The results are showed in Figure 3A, SMDs all contains zero at every time point, which means the number of polyfunctional CD8+ T-cells has no change between the vaccinated and non-vaccinated groups. Our influence analysis to the study by Idoko et al. pointed out a great influence on the total combined effect (Figure 3B), publication bias analysis showed that several studies are biased from symmetrical in the funnel plot (Figure 3C). Therefore, we did the Begg's test and Egger's test analysis, but results did not show the publication bias (Table 2). In order to find out the source of heterogeneity, we did regression analysis, the results showed that age (D30) could reduce I2 value in all kinds of covariables (Table 3).

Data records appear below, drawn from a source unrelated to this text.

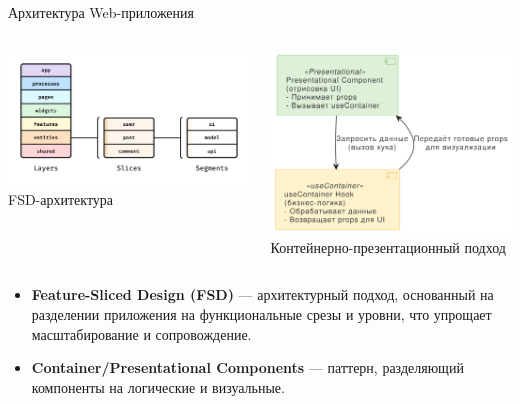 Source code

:\documentclass[aspectratio=169]{beamer}
\begin{document}
\begin{frame}{Архитектура Web-приложения}
\begin{columns}
    \begin{column}{0.45\textwidth}
        \centering
        \includegraphics[width=0.8\linewidth]{static/fsd-diagram.png} \\
        \small FSD-архитектура
    \end{column}
    \begin{column}{0.45\textwidth}
        \centering
        \includegraphics[width=0.8\linewidth]{static/container-presentational.png} \\
        \small Контейнерно-презентационный подход
    \end{column}
\end{columns}

\vspace{0.5em}

\small
\begin{itemize}
  \item \textbf{Feature-Sliced Design (FSD)} — архитектурный подход, основанный на разделении приложения на функциональные срезы и уровни, что упрощает масштабирование и сопровождение.
  \item \textbf{Container/Presentational Components} — паттерн, разделяющий компоненты на логические и визуальные.
\end{itemize}

\end{frame}
\end{document}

Figure 3. Polyfunctional M72-specific CD8+ T-cell evaluation. (A) Forest plot: a SMD > 0 indicates that vaccine can effectively stimulate the growth of polyfunctional CD8+ T-cells. SMD = 0, invalid result. Point estimates and 95%CI are shown for each study and for the pooled results. (B) Influence analysis, examine the impact of a study on the total combined effect. The vertical solid line in the middle indicates the total combined effect, while the left and right vertical solid lines indicate 95%CI. (C) Funnel plot: the publication bias was independently assessed by determining the symmetrical distribution of the studies.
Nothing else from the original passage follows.